Chef Shelley McKenzie’s Strawberry Basil Syrup Recipe

The sweetest part of spring.

Shelley McKenzie knows a thing or two about sweets. The pastry chef regularly whips up some of Vancouver’s most droolworthy baked goods at Railtown Cafe. However, McKenzie is much more than a baker of croissants and knishes. For this week’s recipe, she delivers the perfect spring syrup—ideal for zhuzhing up everything from a glass of soda water to a gin and tonic. There’s no better way to take full advantage of the imminent strawberry surplus than by making a batch of this syrup.


Yield: 1 litre


375 grams granulated sugar

12 grams basil, leaves and stems

250 grams strawberries, fresh or frozen

15 millilitres lemon juice

450 millilitres water



Combine the sugar and the basil in a large mixing bowl. Using the end of a rolling pin, mash the basil into the sugar to release the oils and juices into the sugar. You will know you have smashed it enough when the sugar turns pale green.
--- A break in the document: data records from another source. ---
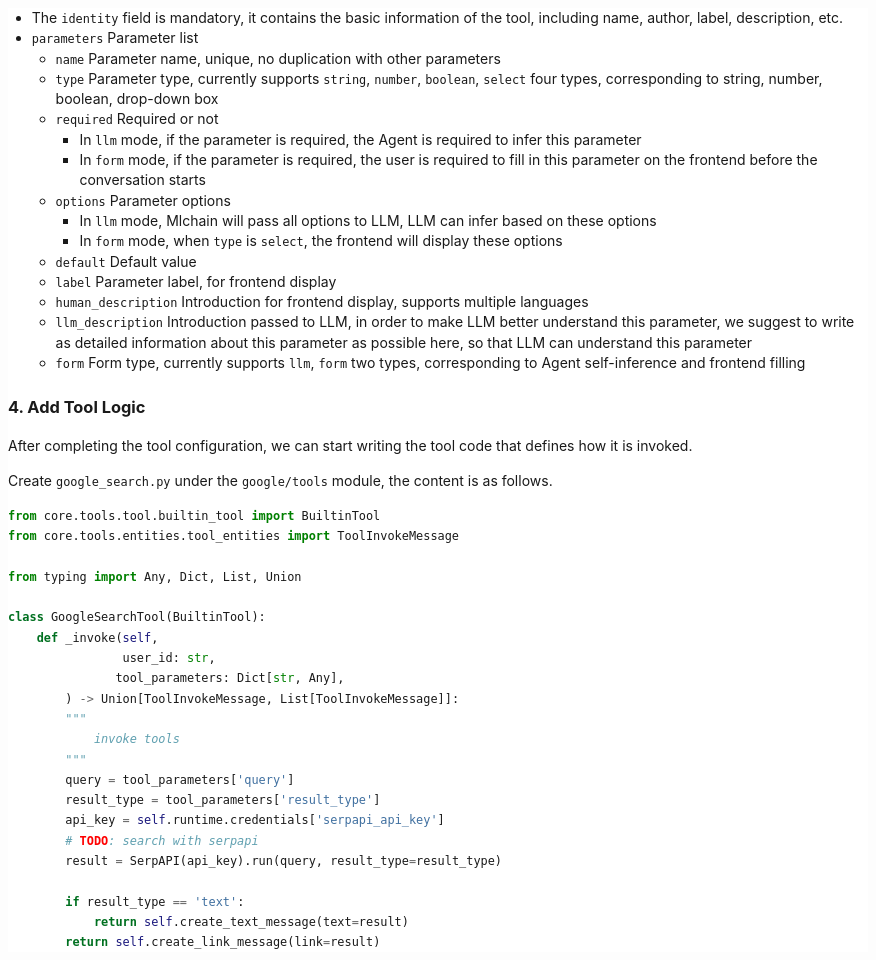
 ```yaml

```

* The `identity` field is mandatory, it contains the basic information of the tool, including name, author, label, description, etc.
* `parameters` Parameter list
  * `name` Parameter name, unique, no duplication with other parameters
  * `type` Parameter type, currently supports `string`, `number`, `boolean`, `select` four types, corresponding to string, number, boolean, drop-down box
  * `required` Required or not
    * In `llm` mode, if the parameter is required, the Agent is required to infer this parameter
    * In `form` mode, if the parameter is required, the user is required to fill in this parameter on the frontend before the conversation starts
  * `options` Parameter options
    * In `llm` mode, Mlchain will pass all options to LLM, LLM can infer based on these options
    * In `form` mode, when `type` is `select`, the frontend will display these options
  * `default` Default value
  * `label` Parameter label, for frontend display
  * `human_description` Introduction for frontend display, supports multiple languages
  * `llm_description` Introduction passed to LLM, in order to make LLM better understand this parameter, we suggest to write as detailed information about this parameter as possible here, so that LLM can understand this parameter
  * `form` Form type, currently supports `llm`, `form` two types, corresponding to Agent self-inference and frontend filling

### 4. Add Tool Logic

After completing the tool configuration, we can start writing the tool code that defines how it is invoked.

Create `google_search.py` under the `google/tools` module, the content is as follows.

```python
from core.tools.tool.builtin_tool import BuiltinTool
from core.tools.entities.tool_entities import ToolInvokeMessage

from typing import Any, Dict, List, Union

class GoogleSearchTool(BuiltinTool):
    def _invoke(self, 
                user_id: str,
               tool_parameters: Dict[str, Any], 
        ) -> Union[ToolInvokeMessage, List[ToolInvokeMessage]]:
        """
            invoke tools
        """
        query = tool_parameters['query']
        result_type = tool_parameters['result_type']
        api_key = self.runtime.credentials['serpapi_api_key']
        # TODO: search with serpapi
        result = SerpAPI(api_key).run(query, result_type=result_type)

        if result_type == 'text':
            return self.create_text_message(text=result)
        return self.create_link_message(link=result)
```
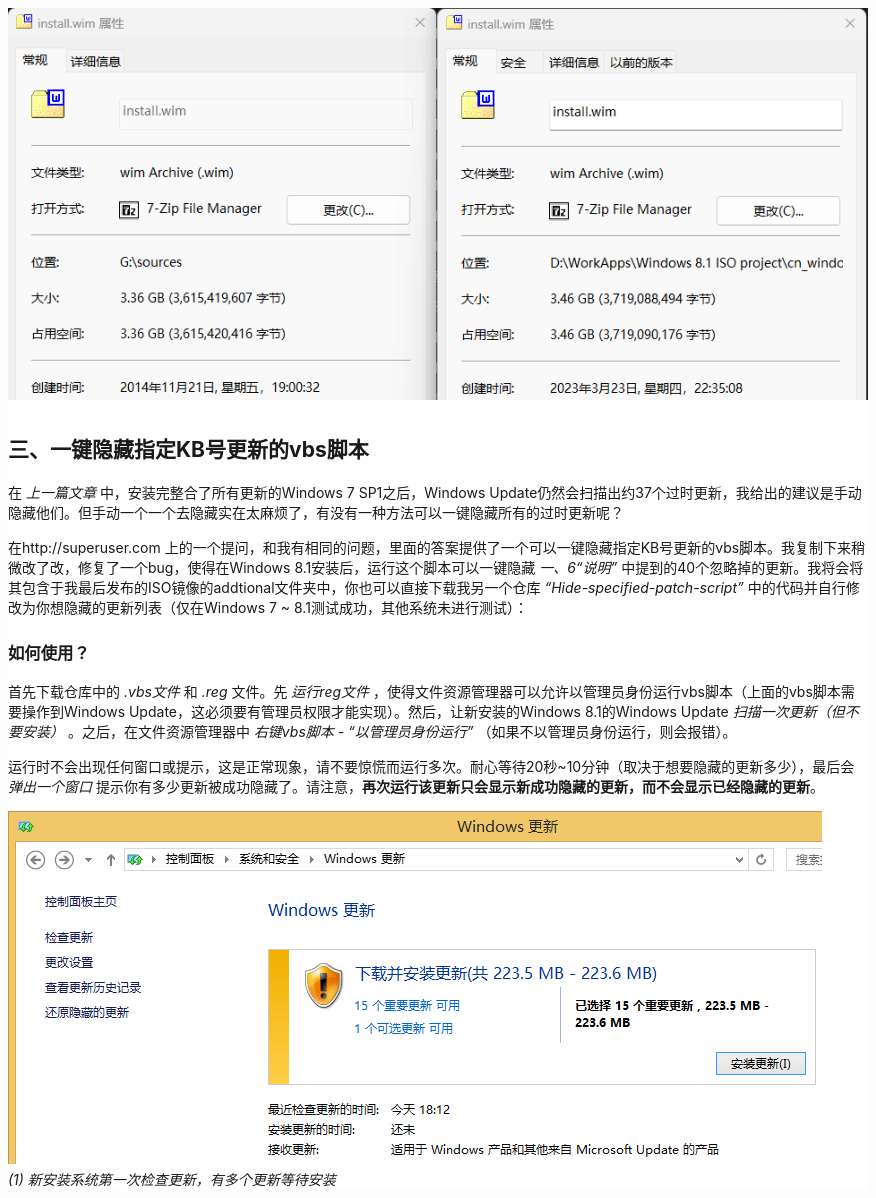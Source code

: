 ![install_wim1.png](install_wim1.png)  

## 三、一键隐藏指定KB号更新的vbs脚本

在 *上一篇文章* 中，安装完整合了所有更新的Windows 7 SP1之后，Windows Update仍然会扫描出约37个过时更新，我给出的建议是手动隐藏他们。但手动一个一个去隐藏实在太麻烦了，有没有一种方法可以一键隐藏所有的过时更新呢？

在http://superuser.com 上的一个提问，和我有相同的问题，里面的答案提供了一个可以一键隐藏指定KB号更新的vbs脚本。我复制下来稍微改了改，修复了一个bug，使得在Windows 8.1安装后，运行这个脚本可以一键隐藏 *一、6“说明”* 中提到的40个忽略掉的更新。我将会将其包含于我最后发布的ISO镜像的addtional文件夹中，你也可以直接下载我另一个仓库 *“Hide-specified-patch-script”* 中的代码并自行修改为你想隐藏的更新列表（仅在Windows 7 ~ 8.1测试成功，其他系统未进行测试）：

### 如何使用？

首先下载仓库中的 *.vbs文件* 和 *.reg* 文件。先 *运行reg文件* ，使得文件资源管理器可以允许以管理员身份运行vbs脚本（上面的vbs脚本需要操作到Windows Update，这必须要有管理员权限才能实现）。然后，让新安装的Windows 8.1的Windows Update *扫描一次更新（但不要安装）* 。之后，在文件资源管理器中 *右键vbs脚本 - “以管理员身份运行”* （如果不以管理员身份运行，则会报错）。

运行时不会出现任何窗口或提示，这是正常现象，请不要惊慌而运行多次。耐心等待20秒~10分钟（取决于想要隐藏的更新多少），最后会 *弹出一个窗口* 提示你有多少更新被成功隐藏了。请注意，**再次运行该更新只会显示新成功隐藏的更新，而不会显示已经隐藏的更新**。

![Windows_Update0.png](Windows_Update0.png)  
*(1) 新安装系统第一次检查更新，有多个更新等待安装*  
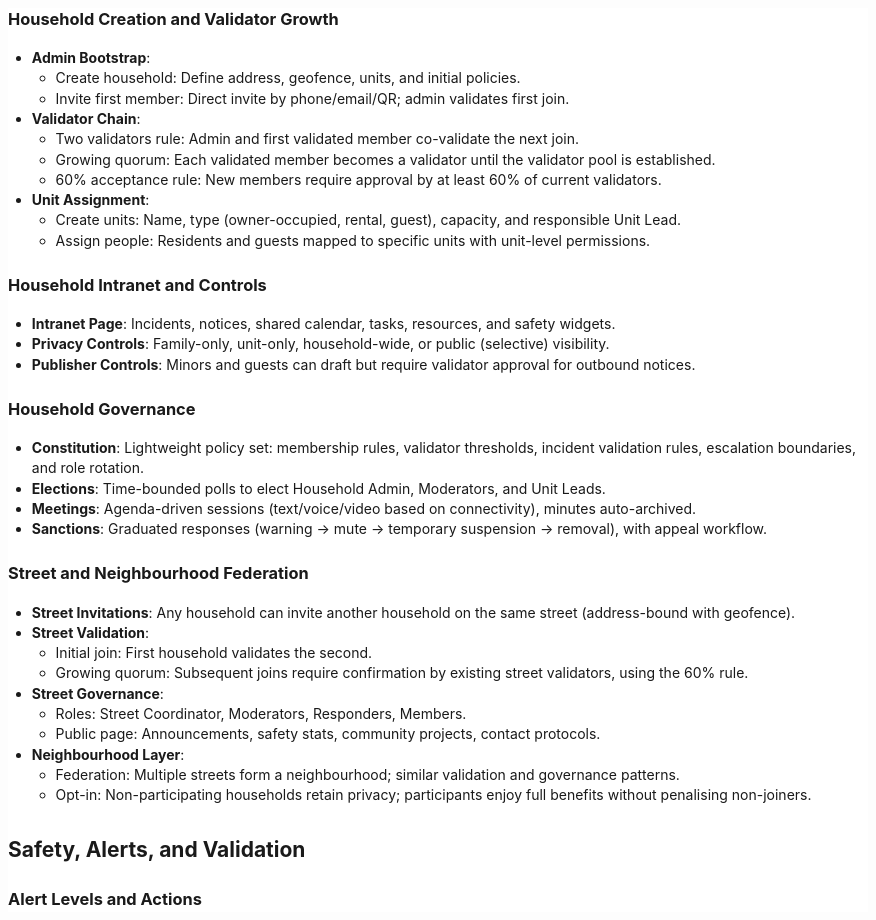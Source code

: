 ### Household Creation and Validator Growth

- **Admin Bootstrap**:
  - Create household: Define address, geofence, units, and initial policies.
  - Invite first member: Direct invite by phone/email/QR; admin validates first join.
- **Validator Chain**:
  - Two validators rule: Admin and first validated member co-validate the next join.
  - Growing quorum: Each validated member becomes a validator until the validator pool is established.
  - 60% acceptance rule: New members require approval by at least 60% of current validators.
- **Unit Assignment**:
  - Create units: Name, type (owner-occupied, rental, guest), capacity, and responsible Unit Lead.
  - Assign people: Residents and guests mapped to specific units with unit-level permissions.

### Household Intranet and Controls

- **Intranet Page**: Incidents, notices, shared calendar, tasks, resources, and safety widgets.
- **Privacy Controls**: Family-only, unit-only, household-wide, or public (selective) visibility.
- **Publisher Controls**: Minors and guests can draft but require validator approval for outbound notices.

### Household Governance

- **Constitution**: Lightweight policy set: membership rules, validator thresholds, incident validation rules, escalation boundaries, and role rotation.
- **Elections**: Time-bounded polls to elect Household Admin, Moderators, and Unit Leads.
- **Meetings**: Agenda-driven sessions (text/voice/video based on connectivity), minutes auto-archived.
- **Sanctions**: Graduated responses (warning → mute → temporary suspension → removal), with appeal workflow.

### Street and Neighbourhood Federation

- **Street Invitations**: Any household can invite another household on the same street (address-bound with geofence).
- **Street Validation**:
  - Initial join: First household validates the second.
  - Growing quorum: Subsequent joins require confirmation by existing street validators, using the 60% rule.
- **Street Governance**:
  - Roles: Street Coordinator, Moderators, Responders, Members.
  - Public page: Announcements, safety stats, community projects, contact protocols.
- **Neighbourhood Layer**:
  - Federation: Multiple streets form a neighbourhood; similar validation and governance patterns.
  - Opt-in: Non-participating households retain privacy; participants enjoy full benefits without penalising non-joiners.

## Safety, Alerts, and Validation

### Alert Levels and Actions
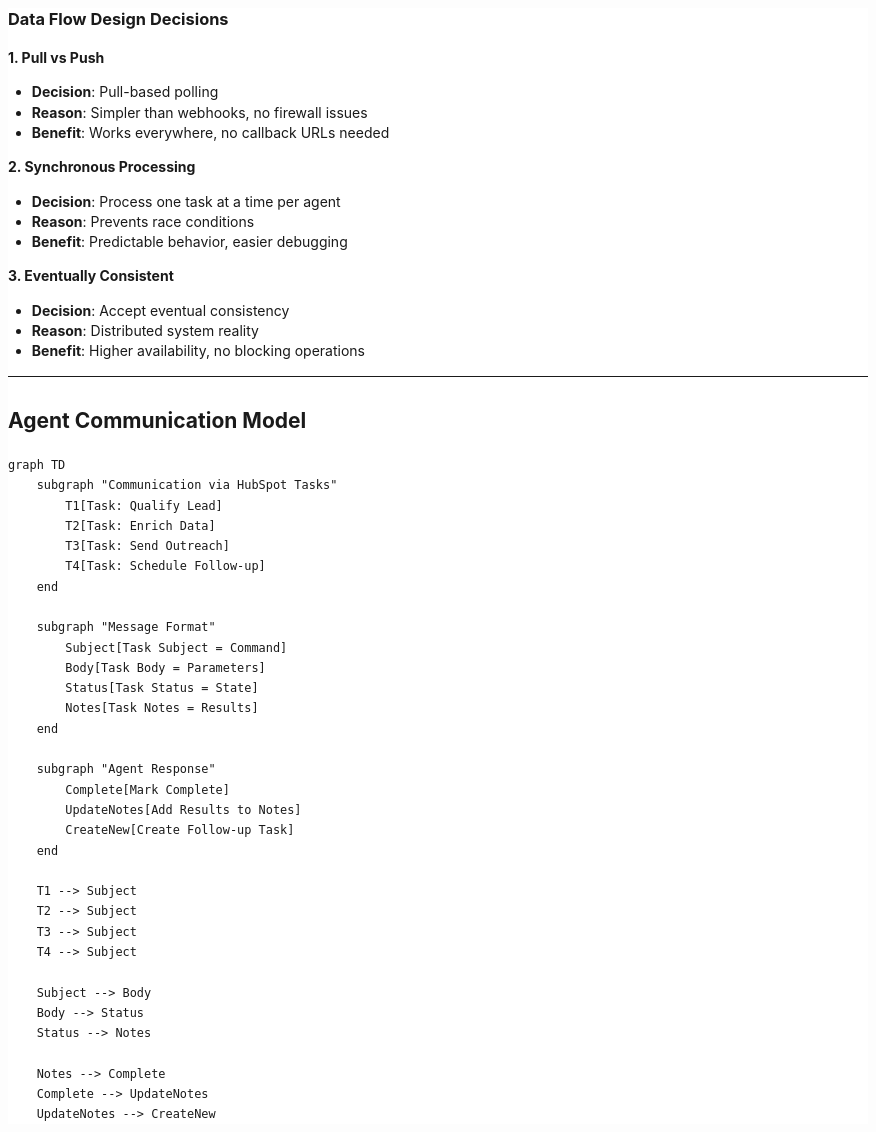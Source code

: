 ### Data Flow Design Decisions

**1. Pull vs Push**
- **Decision**: Pull-based polling
- **Reason**: Simpler than webhooks, no firewall issues
- **Benefit**: Works everywhere, no callback URLs needed

**2. Synchronous Processing**
- **Decision**: Process one task at a time per agent
- **Reason**: Prevents race conditions
- **Benefit**: Predictable behavior, easier debugging

**3. Eventually Consistent**
- **Decision**: Accept eventual consistency
- **Reason**: Distributed system reality
- **Benefit**: Higher availability, no blocking operations

---

## Agent Communication Model

```mermaid
graph TD
    subgraph "Communication via HubSpot Tasks"
        T1[Task: Qualify Lead]
        T2[Task: Enrich Data]
        T3[Task: Send Outreach]
        T4[Task: Schedule Follow-up]
    end
    
    subgraph "Message Format"
        Subject[Task Subject = Command]
        Body[Task Body = Parameters]
        Status[Task Status = State]
        Notes[Task Notes = Results]
    end
    
    subgraph "Agent Response"
        Complete[Mark Complete]
        UpdateNotes[Add Results to Notes]
        CreateNew[Create Follow-up Task]
    end
    
    T1 --> Subject
    T2 --> Subject
    T3 --> Subject
    T4 --> Subject
    
    Subject --> Body
    Body --> Status
    Status --> Notes
    
    Notes --> Complete
    Complete --> UpdateNotes
    UpdateNotes --> CreateNew
```
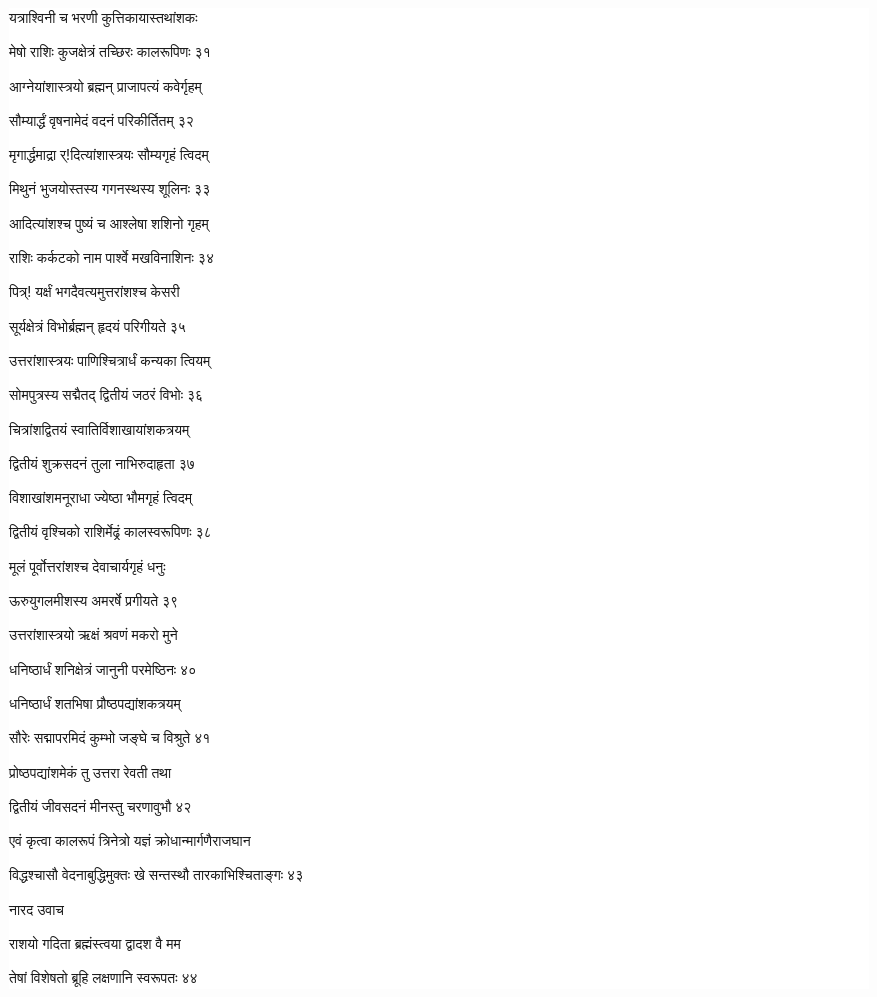 यत्राश्विनी च भरणी कुत्तिकायास्तथांशकः 

मेषो राशिः कुजक्षेत्रं तच्छिरः कालरूपिणः ३१   


आग्नेयांशास्त्रयो ब्रह्मन् प्राजापत्यं कवेर्गृहम् 

सौम्यार्द्धं वृषनामेदं वदनं परिकीर्तितम् ३२   


मृगार्द्धमाद्रा र्\!दित्यांशास्त्रयः सौम्यगृहं त्विदम् 

मिथुनं भुजयोस्तस्य गगनस्थस्य शूलिनः ३३   


आदित्यांशश्च पुष्यं च आश्लेषा शशिनो गृहम् 

राशिः कर्कटको नाम पार्श्वे मखविनाशिनः ३४   


पित्र्\! यर्क्षं भगदैवत्यमुत्तरांशश्च केसरी 

सूर्यक्षेत्रं विभोर्ब्रह्मन् हृदयं परिगीयते ३५   


उत्तरांशास्त्रयः पाणिश्चित्रार्धं कन्यका त्वियम् 

सोमपुत्रस्य सद्मैतद् द्वितीयं जठरं विभोः ३६   


चित्रांशद्वितयं स्वातिर्विशाखायांशकत्रयम् 

द्वितीयं शुक्रसदनं तुला नाभिरुदाहृता ३७   


विशाखांशमनूराधा ज्येष्ठा भौमगृहं त्विदम् 

द्वितीयं वृश्चिको राशिर्मेढ्रं कालस्वरूपिणः ३८   


मूलं पूर्वोत्तरांशश्च देवाचार्यगृहं धनुः 

ऊरुयुगलमीशस्य अमरर्षे प्रगीयते ३९   


उत्तरांशास्त्रयो ऋक्षं श्रवणं मकरो मुने 

धनिष्ठार्धं शनिक्षेत्रं जानुनी परमेष्ठिनः ४०   


धनिष्ठार्धं शतभिषा प्रौष्ठपद्यांशकत्रयम् 

सौरेः सद्मापरमिदं कुम्भो जङ्घे च विश्रुते ४१   


प्रोष्ठपद्यांशमेकं तु उत्तरा रेवती तथा 

द्वितीयं जीवसदनं मीनस्तु चरणावुभौ ४२   


एवं कृत्वा कालरूपं त्रिनेत्रो यज्ञं क्रोधान्मार्गणैराजघान 

विद्धश्चासौ वेदनाबुद्धिमुक्तः खे सन्तस्थौ तारकाभिश्चिताङ्गः ४३   


नारद उवाच 

राशयो गदिता ब्रह्मंस्त्वया द्वादश वै मम 

तेषां विशेषतो ब्रूहि लक्षणानि स्वरूपतः ४४   
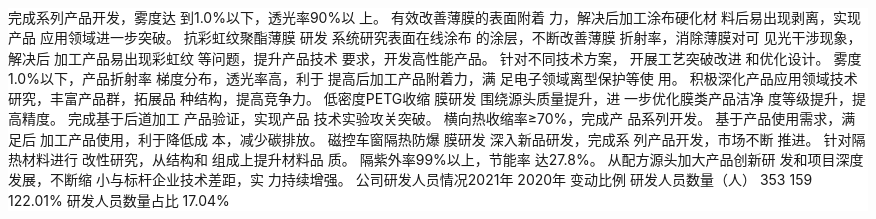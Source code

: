 完成系列产品开发，雾度达
到1.0%以下，透光率90%以
上。
有效改善薄膜的表面附着
力，解决后加工涂布硬化材
料后易出现剥离，实现产品
应用领域进一步突破。
抗彩虹纹聚酯薄膜
研发
系统研究表面在线涂布
的涂层，不断改善薄膜
折射率，消除薄膜对可
见光干涉现象，解决后
加工产品易出现彩虹纹
等问题，提升产品技术
要求，开发高性能产品。
针对不同技术方案，
开展工艺突破改进
和优化设计。
雾度1.0%以下，产品折射率
梯度分布，透光率高，利于
提高后加工产品附着力，满
足电子领域离型保护等使
用。
积极深化产品应用领域技术
研究，丰富产品群，拓展品
种结构，提高竞争力。
低密度PETG收缩
膜研发
围绕源头质量提升，进
一步优化膜类产品洁净
度等级提升，提高精度。
完成基于后道加工
产品验证，实现产品
技术实验攻关突破。
横向热收缩率≥70%，完成产
品系列开发。
基于产品使用需求，满足后
加工产品使用，利于降低成
本，减少碳排放。
磁控车窗隔热防爆
膜研发
深入新品研发，完成系
列产品开发，市场不断
推进。
针对隔热材料进行
改性研究，从结构和
组成上提升材料品
质。
隔紫外率99%以上，节能率
达27.8%。
从配方源头加大产品创新研
发和项目深度发展，不断缩
小与标杆企业技术差距，实
力持续增强。
公司研发人员情况2021年
2020年
变动比例
研发人员数量（人）
353
159
122.01%
研发人员数量占比
17.04%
Combine the strawberries, lemon juice, and water in a pot and bring to a boil. Line a fine sieve with double cheesecloth and strain the boiling liquid over the bowl with the sugar. Press the strawberries in the cheesecloth to extract as much juice as possible. Stir the mixture to dissolve the sugar.

Pour the liquid back into the pot and bring to boil. Boil the syrup for 2 minutes to ensure all the sugar is dissolved.

Pour the syrup into an airtight container and allow to cool before closing. Store in a refrigerator for up to 2 weeks.